Dear Zoran Stockholder:

Ramius LLC, a hedge fund that recently took a position in Zoran at a time when the Company’s shares were undervalued and trading at a 52-week low, is attempting to gain your consent to take control of your Board and Company before Zoran’s strategic plan can be fully executed and its benefits fully realized.

Ramius is asking Zoran stockholders to consent to the hedge fund replacing all six of the independent Zoran Board members you elected in June 2010. Ramius’ nominees lack substantive experience with any of Zoran’s current businesses and, we believe, Ramius wants its own nominees on the Board solely to advance its short-term agenda.

Ramius has no new plan other than pushing Zoran to exit the Digital TV and Set-Top-Box (“STB”) businesses at a critical stage in the current design cycle. Your Board believes that prematurely shutting down these businesses — shortly before stockholders are in a position to evaluate the success of the current DTV design cycle — is not in the best interests of Zoran’s stockholders.

 

1


The current DTV design cycle will end within the next couple of months and we are increasingly confident in our strategy as design-win activity intensifies. By the time we report our first quarter earnings, we will have significantly more information regarding our position and future in the DTV market, including opportunities for growth and sustainable profitability. We believe we can secure further design wins with new and existing customers, including additional top-tier manufacturers. Importantly, Zoran’s Annual Meeting is only months away, providing an opportunity for stockholders to judge the success of Zoran’s plan.
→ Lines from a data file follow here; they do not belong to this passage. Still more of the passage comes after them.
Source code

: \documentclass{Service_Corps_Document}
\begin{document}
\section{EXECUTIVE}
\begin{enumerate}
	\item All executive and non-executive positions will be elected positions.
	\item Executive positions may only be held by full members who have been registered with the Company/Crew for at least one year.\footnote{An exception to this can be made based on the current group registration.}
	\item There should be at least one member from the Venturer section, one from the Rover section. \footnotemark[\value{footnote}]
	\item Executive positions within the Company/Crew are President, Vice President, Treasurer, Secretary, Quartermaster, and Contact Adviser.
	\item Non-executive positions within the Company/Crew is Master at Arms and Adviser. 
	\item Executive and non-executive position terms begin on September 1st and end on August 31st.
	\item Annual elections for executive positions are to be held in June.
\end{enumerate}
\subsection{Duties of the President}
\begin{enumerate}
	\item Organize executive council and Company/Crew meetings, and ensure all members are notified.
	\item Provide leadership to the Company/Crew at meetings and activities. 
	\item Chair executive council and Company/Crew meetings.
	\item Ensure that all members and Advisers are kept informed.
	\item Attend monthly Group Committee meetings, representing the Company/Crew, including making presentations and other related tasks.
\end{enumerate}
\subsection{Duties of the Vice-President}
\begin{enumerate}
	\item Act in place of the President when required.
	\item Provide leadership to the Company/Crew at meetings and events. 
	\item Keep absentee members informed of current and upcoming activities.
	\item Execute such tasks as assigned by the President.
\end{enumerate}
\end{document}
OUR REVENUE TARGETS ARE ACHIEVABLE, WE HAVE TAKEN ACTION TO RIGHT-SIZE OUR COST STRUCTURE AND WE ARE ON TRACK TO DELIVER GROWTH AND PROFITABILITY

As one of the only global companies with a universal solution that translates into shipments to multiple countries (all of which have unique standards), this rapidly growing market will contribute significantly to our revenues as we expect to continue to secure design wins throughout the current design cycle and beyond. Our ability to serve multiple geographic regions with our universal platform is expected to enable Zoran to achieve revenues in excess of 2009 levels when despite being a leader in the value segment of the DTV market in the US, we were unable to effectively serve the international markets and the premium segment within DTV. At present, not only do we expect to retain this leadership position in the US, but our broader product portfolio will enable us to address and grow penetrate international markets through global top-tier customers in the premium segment. Consequently, we believe that our DTV breakeven revenue threshold of $140 million in 2012 is achievable, as it represents only a 12% increase over 2009 revenue, whereas our served addressable market in DTV is projected to grow by around 29% CAGR1 during the same period.
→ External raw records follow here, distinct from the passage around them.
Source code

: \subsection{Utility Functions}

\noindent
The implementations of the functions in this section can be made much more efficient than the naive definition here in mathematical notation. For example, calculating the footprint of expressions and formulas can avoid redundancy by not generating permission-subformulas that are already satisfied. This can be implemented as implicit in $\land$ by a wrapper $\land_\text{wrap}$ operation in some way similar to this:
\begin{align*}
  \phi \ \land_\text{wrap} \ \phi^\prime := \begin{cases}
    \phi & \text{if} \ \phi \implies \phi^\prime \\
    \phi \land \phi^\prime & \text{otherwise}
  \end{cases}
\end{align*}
Ramius asserts that Zoran will be unable to reach breakeven profitability at $140 million of annual revenue by inaccurately applying our cost reduction initiatives to the cumulative operating expenditure of the DVD and STB businesses and, more importantly, without fully accounting for the cost reduction initiatives that will be completed in the first half of 2011. In fact, as we continue to decrease our expenses towards 2009 operating expense levels, these revenues will lead to sustainable, profitable income. We fully expect our cost-reduction initiatives to culminate in Q3 2011, resulting in a run-rate of $55-$60 million of annual non-GAAP operating expenses, rather than $78.5 million per Ramius, which, when combined with our expected non-GAAP gross margin in the DTV business, is expected to generate breakeven profitability. Therefore, we have every reason to believe that achieving $140 million of revenues in 2012, under a streamlined cost structure, is attainable and will enable DTV to be profitable for 2012 and beyond.
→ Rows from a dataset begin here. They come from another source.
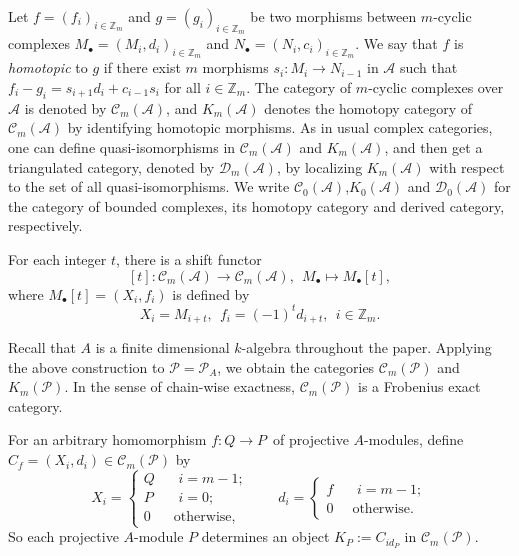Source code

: \documentclass[reqno,12pt]{amsart}
\numberwithin{equation}{section}
\theoremstyle{plain}
\theoremstyle{definition}
\begin{document}
Let $f=(f_i)_{i\in\mathbb{Z}_m}$ and $g=(g_i)_{i\in\mathbb{Z}_m}$ be two morphisms between $m$-cyclic complexes ${{M}_{\bullet }}={{({{M}_{i}},{{d}_{i}})}_{i\in {{\mathbb{Z}}_{m}}}}$ and
${{N}_{\bullet }}={{({{N}_{i}},{{c}_{i}})}_{i\in {{\mathbb{Z}}_{m}}}}$.
We say that $f$ is \emph{homotopic} to $g$ if there exist $m$ morphisms $s_i:M_i\rightarrow N_{i-1}$ in $\mathcal{A}$ such that $f_i-g_i=s_{i+1}d_i+c_{i-1}s_i$ for all $i\in\mathbb{Z}_m$. The category of $m$-cyclic complexes over $\mathcal{A}$ is denoted by $\mathcal{C}_m(\mathcal{A})$, and $K_m(\mathcal{A})$ denotes the homotopy category of~$\mathcal{C}_m(\mathcal{A})$ by identifying homotopic morphisms. As in usual complex categories, one can define quasi-isomorphisms in $\mathcal{C}_m(\mathcal{A})$ and $K_m(\mathcal{A})$, and then get a triangulated category, denoted by $\mathcal{D}_m(\mathcal{A})$, by localizing $K_m(\mathcal{A})$ with respect to the set of all quasi-isomorphisms. We write $\mathcal{C}_0(\mathcal{A})$,$K_0(\mathcal{A})$ and $\mathcal{D}_0(\mathcal{A})$ for the category of bounded complexes, its homotopy category and derived category, respectively.

For each integer $t$, there is a shift functor $$[t]:\mathcal{C}_m(\mathcal{A})\rightarrow \mathcal{C}_m(\mathcal{A}),~~M_\bullet \mapsto M_\bullet[t],$$
where $M_\bullet[t]=(X_i,f_i)$ is defined by $$X_i=M_{i+t},~~f_i=(-1)^{t}d_{i+t},~~ i\in {\mathbb{Z}_m}.$$

Recall that $A$ is a finite dimensional $k$-algebra throughout the paper. Applying the above construction to $\mathscr{P}=\mathscr{P}_A$, we obtain the categories $\mathcal{C}_m(\mathscr{P})$ and $K_m(\mathscr{P})$. In the sense of chain-wise exactness, $\mathcal{C}_m(\mathscr{P})$ is a Frobenius exact category.

For an arbitrary homomorphism $f:Q{\rightarrow} P$~of projective $A$-modules, define $C_f=(X_i,d_i)\in \mathcal{C}_m({{\mathscr{P}}})$ by
$$X_i=\begin{cases} Q\;\;&\text{~$i=m-1$};\\
                    P\;\;&\text{~$i=0$};\\
                     0 &\text{otherwise,}\end{cases}\qquad
 d_i=\begin{cases} f\;\;&\text{~$i=m-1$};\\
                     0 &\text{otherwise.}\end{cases}$$
So each projective $A$-module $P$ determines an object ${{K}_{P}}:=C_{id_P}$ in $\mathcal{C}_m(\mathscr{P})$.
\end{document}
We expect to be profitable and cash-flow positive as a company for 2011. Additionally, as a result of our restructuring efforts, we expect DVD to be profitable in every quarter of 2011. And, we expect our continued successful execution in our DSC and Printer imaging businesses will continue to translate into growth and generate consistent profits.

 

 

1

Lawson, Randy. www.isuppli.com. November 17, 2010.

 

2


Ramius inaccurately uses backward-looking data to extrapolate forward. Ramius’ use of historical data, which does not reflect the impact of restructuring actions already taken by Zoran, or the recent momentum in our business, results in inaccuracies in Ramius’ forward-looking assertions. Although Ramius’ calculation of $56 million in operating losses for our DTV (including STB) and DVD businesses, LTM prior to September 30, 2010, is broadly accurate, Ramius inaccurately projects that shutting down these businesses will generate the same amount of additional operating profit. Our business model and progress thus far suggests otherwise.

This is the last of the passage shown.